YOUR OBJECTIVE: Below are some records; reproduce them exactly.

(Stored dataset items)
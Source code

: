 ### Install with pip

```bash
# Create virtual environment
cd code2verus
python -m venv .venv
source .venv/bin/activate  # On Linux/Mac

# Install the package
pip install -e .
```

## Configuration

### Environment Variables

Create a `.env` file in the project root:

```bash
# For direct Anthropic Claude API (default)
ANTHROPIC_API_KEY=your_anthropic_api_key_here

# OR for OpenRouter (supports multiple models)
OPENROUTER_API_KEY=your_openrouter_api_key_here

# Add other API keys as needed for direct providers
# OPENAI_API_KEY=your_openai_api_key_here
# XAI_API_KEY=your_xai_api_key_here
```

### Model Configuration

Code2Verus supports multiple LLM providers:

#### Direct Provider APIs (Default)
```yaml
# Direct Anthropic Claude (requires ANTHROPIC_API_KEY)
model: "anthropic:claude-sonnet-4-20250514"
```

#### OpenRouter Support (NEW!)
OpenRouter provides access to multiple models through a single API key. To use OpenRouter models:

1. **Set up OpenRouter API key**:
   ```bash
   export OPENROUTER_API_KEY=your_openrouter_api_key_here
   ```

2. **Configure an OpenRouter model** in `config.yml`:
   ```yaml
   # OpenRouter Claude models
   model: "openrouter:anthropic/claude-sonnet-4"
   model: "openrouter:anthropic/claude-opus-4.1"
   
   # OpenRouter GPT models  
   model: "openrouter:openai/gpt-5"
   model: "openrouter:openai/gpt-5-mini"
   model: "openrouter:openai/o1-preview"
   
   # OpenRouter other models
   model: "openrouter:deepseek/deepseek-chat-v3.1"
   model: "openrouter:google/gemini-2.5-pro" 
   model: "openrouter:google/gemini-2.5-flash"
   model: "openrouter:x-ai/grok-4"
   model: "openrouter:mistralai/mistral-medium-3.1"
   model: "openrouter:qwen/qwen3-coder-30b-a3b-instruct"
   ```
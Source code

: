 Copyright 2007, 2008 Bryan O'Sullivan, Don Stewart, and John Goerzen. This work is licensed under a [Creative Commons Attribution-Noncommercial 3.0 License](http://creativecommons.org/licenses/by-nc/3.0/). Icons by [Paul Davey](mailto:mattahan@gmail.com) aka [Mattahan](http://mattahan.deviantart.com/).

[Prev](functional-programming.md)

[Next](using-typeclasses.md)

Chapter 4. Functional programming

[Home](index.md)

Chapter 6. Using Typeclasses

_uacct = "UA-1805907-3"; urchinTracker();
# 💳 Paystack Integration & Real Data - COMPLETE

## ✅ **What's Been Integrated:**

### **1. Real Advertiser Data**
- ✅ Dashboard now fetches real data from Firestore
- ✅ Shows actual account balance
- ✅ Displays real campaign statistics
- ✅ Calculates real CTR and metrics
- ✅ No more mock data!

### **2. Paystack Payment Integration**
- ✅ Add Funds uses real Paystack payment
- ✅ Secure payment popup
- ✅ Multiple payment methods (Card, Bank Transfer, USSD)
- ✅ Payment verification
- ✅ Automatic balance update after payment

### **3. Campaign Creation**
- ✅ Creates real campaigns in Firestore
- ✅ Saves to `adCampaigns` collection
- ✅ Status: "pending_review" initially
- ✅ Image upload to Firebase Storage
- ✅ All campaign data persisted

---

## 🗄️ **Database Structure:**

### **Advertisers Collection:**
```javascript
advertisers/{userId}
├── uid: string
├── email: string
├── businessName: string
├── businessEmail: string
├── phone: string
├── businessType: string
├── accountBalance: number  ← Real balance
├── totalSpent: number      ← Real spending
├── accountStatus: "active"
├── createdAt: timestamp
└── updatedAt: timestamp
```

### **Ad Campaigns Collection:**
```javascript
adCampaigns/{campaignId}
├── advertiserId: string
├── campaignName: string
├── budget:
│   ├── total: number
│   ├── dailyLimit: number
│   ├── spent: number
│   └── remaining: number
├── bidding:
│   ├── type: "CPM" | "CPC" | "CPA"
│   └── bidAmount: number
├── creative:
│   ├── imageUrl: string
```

YOUR SOLUTION:
Source code

: ### Install with pip

```bash
# Create virtual environment
cd code2verus
python -m venv .venv
source .venv/bin/activate  # On Linux/Mac

# Install the package
pip install -e .
```

## Configuration

### Environment Variables

Create a `.env` file in the project root:

```bash
# For direct Anthropic Claude API (default)
ANTHROPIC_API_KEY=your_anthropic_api_key_here

# OR for OpenRouter (supports multiple models)
OPENROUTER_API_KEY=your_openrouter_api_key_here

# Add other API keys as needed for direct providers
# OPENAI_API_KEY=your_openai_api_key_here
# XAI_API_KEY=your_xai_api_key_here
```

### Model Configuration

Code2Verus supports multiple LLM providers:

#### Direct Provider APIs (Default)
```yaml
# Direct Anthropic Claude (requires ANTHROPIC_API_KEY)
model: "anthropic:claude-sonnet-4-20250514"
```

#### OpenRouter Support (NEW!)
OpenRouter provides access to multiple models through a single API key. To use OpenRouter models:

1. **Set up OpenRouter API key**:
   ```bash
   export OPENROUTER_API_KEY=your_openrouter_api_key_here
   ```

2. **Configure an OpenRouter model** in `config.yml`:
   ```yaml
   # OpenRouter Claude models
   model: "openrouter:anthropic/claude-sonnet-4"
   model: "openrouter:anthropic/claude-opus-4.1"
   
   # OpenRouter GPT models  
   model: "openrouter:openai/gpt-5"
   model: "openrouter:openai/gpt-5-mini"
   model: "openrouter:openai/o1-preview"
   
   # OpenRouter other models
   model: "openrouter:deepseek/deepseek-chat-v3.1"
   model: "openrouter:google/gemini-2.5-pro" 
   model: "openrouter:google/gemini-2.5-flash"
   model: "openrouter:x-ai/grok-4"
   model: "openrouter:mistralai/mistral-medium-3.1"
   model: "openrouter:qwen/qwen3-coder-30b-a3b-instruct"
   ```
Source code

: Copyright 2007, 2008 Bryan O'Sullivan, Don Stewart, and John Goerzen. This work is licensed under a [Creative Commons Attribution-Noncommercial 3.0 License](http://creativecommons.org/licenses/by-nc/3.0/). Icons by [Paul Davey](mailto:mattahan@gmail.com) aka [Mattahan](http://mattahan.deviantart.com/).

[Prev](functional-programming.md)

[Next](using-typeclasses.md)

Chapter 4. Functional programming

[Home](index.md)

Chapter 6. Using Typeclasses

_uacct = "UA-1805907-3"; urchinTracker();
# 💳 Paystack Integration & Real Data - COMPLETE

## ✅ **What's Been Integrated:**

### **1. Real Advertiser Data**
- ✅ Dashboard now fetches real data from Firestore
- ✅ Shows actual account balance
- ✅ Displays real campaign statistics
- ✅ Calculates real CTR and metrics
- ✅ No more mock data!

### **2. Paystack Payment Integration**
- ✅ Add Funds uses real Paystack payment
- ✅ Secure payment popup
- ✅ Multiple payment methods (Card, Bank Transfer, USSD)
- ✅ Payment verification
- ✅ Automatic balance update after payment

### **3. Campaign Creation**
- ✅ Creates real campaigns in Firestore
- ✅ Saves to `adCampaigns` collection
- ✅ Status: "pending_review" initially
- ✅ Image upload to Firebase Storage
- ✅ All campaign data persisted

---

## 🗄️ **Database Structure:**

### **Advertisers Collection:**
```javascript
advertisers/{userId}
├── uid: string
├── email: string
├── businessName: string
├── businessEmail: string
├── phone: string
├── businessType: string
├── accountBalance: number  ← Real balance
├── totalSpent: number      ← Real spending
├── accountStatus: "active"
├── createdAt: timestamp
└── updatedAt: timestamp
```

### **Ad Campaigns Collection:**
```javascript
adCampaigns/{campaignId}
├── advertiserId: string
├── campaignName: string
├── budget:
│   ├── total: number
│   ├── dailyLimit: number
│   ├── spent: number
│   └── remaining: number
├── bidding:
│   ├── type: "CPM" | "CPC" | "CPA"
│   └── bidAmount: number
├── creative:
│   ├── imageUrl: string
```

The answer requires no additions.